I have just finished offering a series of training sessions on Adobe Connect for a small number of faculty and staff in a theological school. The training was open for all to attend online in an Adobe Connect meeting room once every two weeks without needing to attend every session.

The Reason
We need the faculty of our new 90% online degree to become very familiar and comfortable with the Adobe Connect environment because they will be hosting 2 classes a week in these web-conferencing meeting rooms. Only a few faculty a year will need this skill, but we have a full six year projection of the faculty who will be teaching in the program, so these faculty have also been invited and some are beginning the training now.

Shout out to Lynda.com

I prepared to do these trainings by reflecting on my experience using Adobe Connect as a participant and host and realized I needed to learn more. I used Lynda.com’s training on Adobe Connect to get a full introduction- excellent resource.

The Training Approach
I started the trainings with a very structured approach- the first three sessions were scripted and participants were limited to short application practices at the end of each session. By the fourth session, I was able to make all participants Hosts upon entering and let them play around with features as we talked about them. Happy accidents and collegial cajoling made these sessions fun and seemed to get results. We even tried out a mobile session with participants logging in with I-devices from touch to pad.

The Results
The few faculty who attended the structured training series have expressed gratitude and increased comfort levels and have also signed up to continue in weekly sandbox meetings to start brainstorming teaching ideas and experimenting with carrying those out on Adobe Connect. Additional faculty have also signed up to join.

My Opinion
The only negative experiences we had were related to bandwidth- delays that interfered with effective communication. So far, I’ve only been able to gather information on how to guide faculty and students on troubleshooting. I would rather have discovered more solutions towards prevention.

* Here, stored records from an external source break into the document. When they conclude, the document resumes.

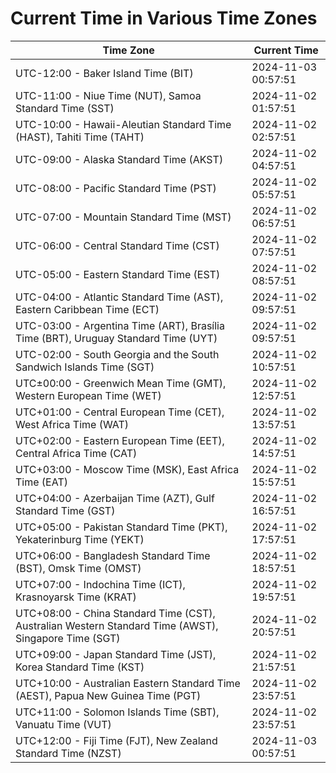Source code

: # Current Time in Various Time Zones

| Time Zone | Current Time |
|-----------|--------------|
| UTC-12:00 - Baker Island Time (BIT) | 2024-11-03 00:57:51 |
| UTC-11:00 - Niue Time (NUT), Samoa Standard Time (SST) | 2024-11-02 01:57:51 |
| UTC-10:00 - Hawaii-Aleutian Standard Time (HAST), Tahiti Time (TAHT) | 2024-11-02 02:57:51 |
| UTC-09:00 - Alaska Standard Time (AKST) | 2024-11-02 04:57:51 |
| UTC-08:00 - Pacific Standard Time (PST) | 2024-11-02 05:57:51 |
| UTC-07:00 - Mountain Standard Time (MST) | 2024-11-02 06:57:51 |
| UTC-06:00 - Central Standard Time (CST) | 2024-11-02 07:57:51 |
| UTC-05:00 - Eastern Standard Time (EST) | 2024-11-02 08:57:51 |
| UTC-04:00 - Atlantic Standard Time (AST), Eastern Caribbean Time (ECT) | 2024-11-02 09:57:51 |
| UTC-03:00 - Argentina Time (ART), Brasília Time (BRT), Uruguay Standard Time (UYT) | 2024-11-02 09:57:51 |
| UTC-02:00 - South Georgia and the South Sandwich Islands Time (SGT) | 2024-11-02 10:57:51 |
| UTC±00:00 - Greenwich Mean Time (GMT), Western European Time (WET) | 2024-11-02 12:57:51 |
| UTC+01:00 - Central European Time (CET), West Africa Time (WAT) | 2024-11-02 13:57:51 |
| UTC+02:00 - Eastern European Time (EET), Central Africa Time (CAT) | 2024-11-02 14:57:51 |
| UTC+03:00 - Moscow Time (MSK), East Africa Time (EAT) | 2024-11-02 15:57:51 |
| UTC+04:00 - Azerbaijan Time (AZT), Gulf Standard Time (GST) | 2024-11-02 16:57:51 |
| UTC+05:00 - Pakistan Standard Time (PKT), Yekaterinburg Time (YEKT) | 2024-11-02 17:57:51 |
| UTC+06:00 - Bangladesh Standard Time (BST), Omsk Time (OMST) | 2024-11-02 18:57:51 |
| UTC+07:00 - Indochina Time (ICT), Krasnoyarsk Time (KRAT) | 2024-11-02 19:57:51 |
| UTC+08:00 - China Standard Time (CST), Australian Western Standard Time (AWST), Singapore Time (SGT) | 2024-11-02 20:57:51 |
| UTC+09:00 - Japan Standard Time (JST), Korea Standard Time (KST) | 2024-11-02 21:57:51 |
| UTC+10:00 - Australian Eastern Standard Time (AEST), Papua New Guinea Time (PGT) | 2024-11-02 23:57:51 |
| UTC+11:00 - Solomon Islands Time (SBT), Vanuatu Time (VUT) | 2024-11-02 23:57:51 |
| UTC+12:00 - Fiji Time (FJT), New Zealand Standard Time (NZST) | 2024-11-03 00:57:51 |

At an institutional level, we are reconsidering which web-conferencing platform to continue using. I like the features of Adobe Connect that help hosts create a learning environment beyond sharing mic, cam and screens. The training participants in my sessions were particularly interested in the reusable objects and customizable layouts as well as the breakout rooms.

Shout out to The Thiagi Group

The most creative part of this process was getting to modify Interactive Lecture ideas from Thiagi et al’s book for the online learning classroom. For example:

Chat Box Interrupted Lecture
·      Pause from time to time during the lecture
·      Ask a random student to “translate” the lecture into plain English
·      Useful for complex topics and with students who have high level of language skills
Set it Up
·      Create a Note explaining the activity.
·      Create a Chat box named “Plain English”
Run it
Step 1> Begin lecturing for about 5 minutes.
Step 2> Randomly select a student to type an interpretation of this segment of your lecture into the Chat box (alternatively, call on students and enable their mics/cams).
Step 3> After the interpretation, ask if other students have anything to add.
Step 4> Repeat approximately 5 times at different intervals throughout the lecture.